Obese adults treated with omega-3 fatty acids display higher adiponectin concentrations [⁷⁴–⁷⁶], plausibly mediated in part by metabolism to RvD1 and RvE1, as administration of these SPMs increases adiponectin secretion in obese rodents [⁷², ⁷⁷]. RvD1, at the nanomolar range, also reduced the M1-to-M2 ratio in AT, at least in part through adiponectin induction. Interestingly, DHA and RvD1 also promoted the emergence of proresolving macrophages [¹⁴, ⁷⁸]. It was recently confirmed that RvD1 enhanced nonphlogistic phagocytosis and M2 marker expression by macrophages residing in the stroma-vascular compartment of obese AT [⁷⁰]. Furthermore, intraperitoneal administration of DHA induced the emergence of a low-expressing CD11b/F4/80 subset of macrophages in the adipose tissue of obese mice [⁷⁰]. This suggests that the Mres-like macrophages that emerge during resolution of zymosan-induced inflammation [¹⁴] may also be induced therapeutically in the context of obesity-induced inflammation. The beneficial impact of DHA at high concentrations on M2 skewing and M1 inhibition of AT macrophages—and as a result on AT function—is also mediated through direct stimulation of the macrophage cell-surface receptor, GPR120 [⁷⁹]. Two recent reviews have addressed the pleiotropic effects of omega-3 FA consumption and conversion to SPMs in ameliorating inflammation and insulin resistance in adipose tissue and the liver [²³, ⁶⁹]. A clinical trial (NCT00760760) is presently assessing whether a similar beneficial response occurs (i.e., a reduction in AT inflammation) in morbidly obese adults ingesting fish oil capsules.

In summary, in the lean and the treated obese, several exogenous and endogenous factors target intersecting pathways in AT macrophages to inhibit classic activation and to induce M2 polarization (Figure 1). There is ample evidence the M2 phenotype is causatively associated with adipocyte insulin sensitivity.
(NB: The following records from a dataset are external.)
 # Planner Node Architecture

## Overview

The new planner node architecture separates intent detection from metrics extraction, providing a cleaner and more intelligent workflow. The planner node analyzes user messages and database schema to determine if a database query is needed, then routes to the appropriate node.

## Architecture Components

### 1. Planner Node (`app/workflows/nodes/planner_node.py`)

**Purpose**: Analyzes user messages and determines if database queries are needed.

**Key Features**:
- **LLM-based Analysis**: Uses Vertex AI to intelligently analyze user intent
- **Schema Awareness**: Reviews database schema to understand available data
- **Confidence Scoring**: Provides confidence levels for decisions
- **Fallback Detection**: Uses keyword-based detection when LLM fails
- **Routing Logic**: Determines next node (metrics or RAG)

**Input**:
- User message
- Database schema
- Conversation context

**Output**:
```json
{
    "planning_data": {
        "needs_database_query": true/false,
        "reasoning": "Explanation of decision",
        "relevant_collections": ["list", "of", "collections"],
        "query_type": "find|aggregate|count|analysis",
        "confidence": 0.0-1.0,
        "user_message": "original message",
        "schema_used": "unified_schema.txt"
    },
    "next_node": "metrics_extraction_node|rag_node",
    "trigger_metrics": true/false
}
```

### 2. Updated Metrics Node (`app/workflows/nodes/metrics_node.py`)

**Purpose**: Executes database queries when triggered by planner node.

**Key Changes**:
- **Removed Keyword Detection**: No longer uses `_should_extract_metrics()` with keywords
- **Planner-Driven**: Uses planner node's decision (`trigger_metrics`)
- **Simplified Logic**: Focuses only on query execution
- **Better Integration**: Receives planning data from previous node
In contrast to the lean state and to weight loss, obesity is accompanied by a robust influx of monocytes [⁸⁰] which transform into M1 macrophages that induce adipocyte IR [⁸¹], recruit additional immune cells, and exacerbate inflammation [⁸²]. In addition to secreting cytokines and reactive oxygen species (ROS) that antagonize insulin signaling, proinflammatory macrophages appear to inhibit adipogenesis through presentation of Wnt5a, thereby curtailing the adaptive increase in cellular depots for FAs [⁸³]. The magnitude of AT macrophage accumulation during weight gain is remarkable, reaching 40% of AT cellularity. These staggering statistics exemplify the concept of an inflamed adipose tissue. In contrast to macrophages recruited to the AT in weight loss, the macrophages detected in the obese continue to reside in expanded subcutaneous and visceral WAT and maintain their proinflammatory status unless weight loss is achieved [⁸⁴, ⁸⁵] and/or physical activity is increased [⁸⁵].
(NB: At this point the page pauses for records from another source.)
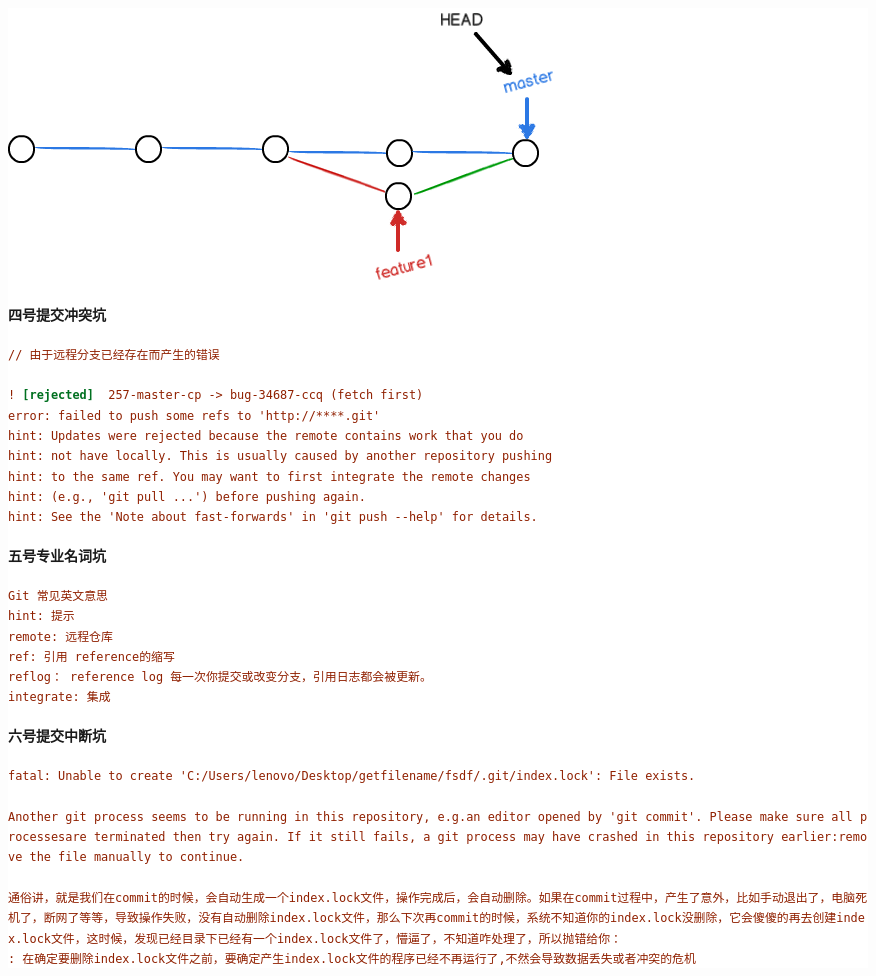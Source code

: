 ![成功处理冲突](.\img\solution_conflict.png)



#### 四号提交冲突坑

```ini
// 由于远程分支已经存在而产生的错误 

! [rejected]  257-master-cp -> bug-34687-ccq (fetch first)
error: failed to push some refs to 'http://****.git'
hint: Updates were rejected because the remote contains work that you do
hint: not have locally. This is usually caused by another repository pushing
hint: to the same ref. You may want to first integrate the remote changes
hint: (e.g., 'git pull ...') before pushing again.
hint: See the 'Note about fast-forwards' in 'git push --help' for details.
```



#### 五号专业名词坑

```ini
Git 常见英文意思
hint: 提示
remote: 远程仓库
ref: 引用 reference的缩写
reflog： reference log 每一次你提交或改变分支，引用日志都会被更新。
integrate: 集成
```



#### 六号提交中断坑

```ini
fatal: Unable to create 'C:/Users/lenovo/Desktop/getfilename/fsdf/.git/index.lock': File exists.

Another git process seems to be running in this repository, e.g.an editor opened by 'git commit'. Please make sure all processesare terminated then try again. If it still fails, a git process may have crashed in this repository earlier:remove the file manually to continue.

通俗讲，就是我们在commit的时候，会自动生成一个index.lock文件，操作完成后，会自动删除。如果在commit过程中，产生了意外，比如手动退出了，电脑死机了，断网了等等，导致操作失败，没有自动删除index.lock文件，那么下次再commit的时候，系统不知道你的index.lock没删除，它会傻傻的再去创建index.lock文件，这时候，发现已经目录下已经有一个index.lock文件了，懵逼了，不知道咋处理了，所以抛错给你：
: 在确定要删除index.lock文件之前，要确定产生index.lock文件的程序已经不再运行了,不然会导致数据丢失或者冲突的危机
```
The inflamed adipose tissue of obesity resembles an organ chronically infected by an intracellular organism, despite the absence of any pathogen. This raises the question of the identity of cells and molecules that attract monocytes to AT and impose the transformation to M1 macrophages. In 1993, Hotamisligil et al. [⁸⁶] demonstrated that the proinflammatory cytokine TNF-α was expressed by AT of obese, but not lean rodents, and that TNF-α induced adipocyte IR through serine phosphorylation of IRSs by IKK. TNF-α also stimulates the NH2-terminal kinase (JNK) pathway, a stress kinase that normally phosphorylates the c-Jun component of the activator protein 1 (AP-1; c-jun-c-fos). JNK also phosphorylates serine residues on the IRS, thereby inhibiting insulin signaling in adipocytes in concert with IKK (Figure 1 and [¹⁸]). These data and subsequent studies led to a paradigm switch in the perception of AT and the adipocyte as a tissue/cell of limited biologic repertoire beyond FA storage and release. In addition to the prototypical M1-inducing cytokine, TNF-α, the chemokine CCL2 and its cognate receptor, CCR2 are also upregulated in the adipose tissue of obese subjects and rodents [⁴¹, ⁸⁷–⁸⁹]. Indeed, selective deletion of CCR2 in myeloid cells reduced the M1 prevalence of AT macrophages in the obese [⁸⁹, ⁹⁰].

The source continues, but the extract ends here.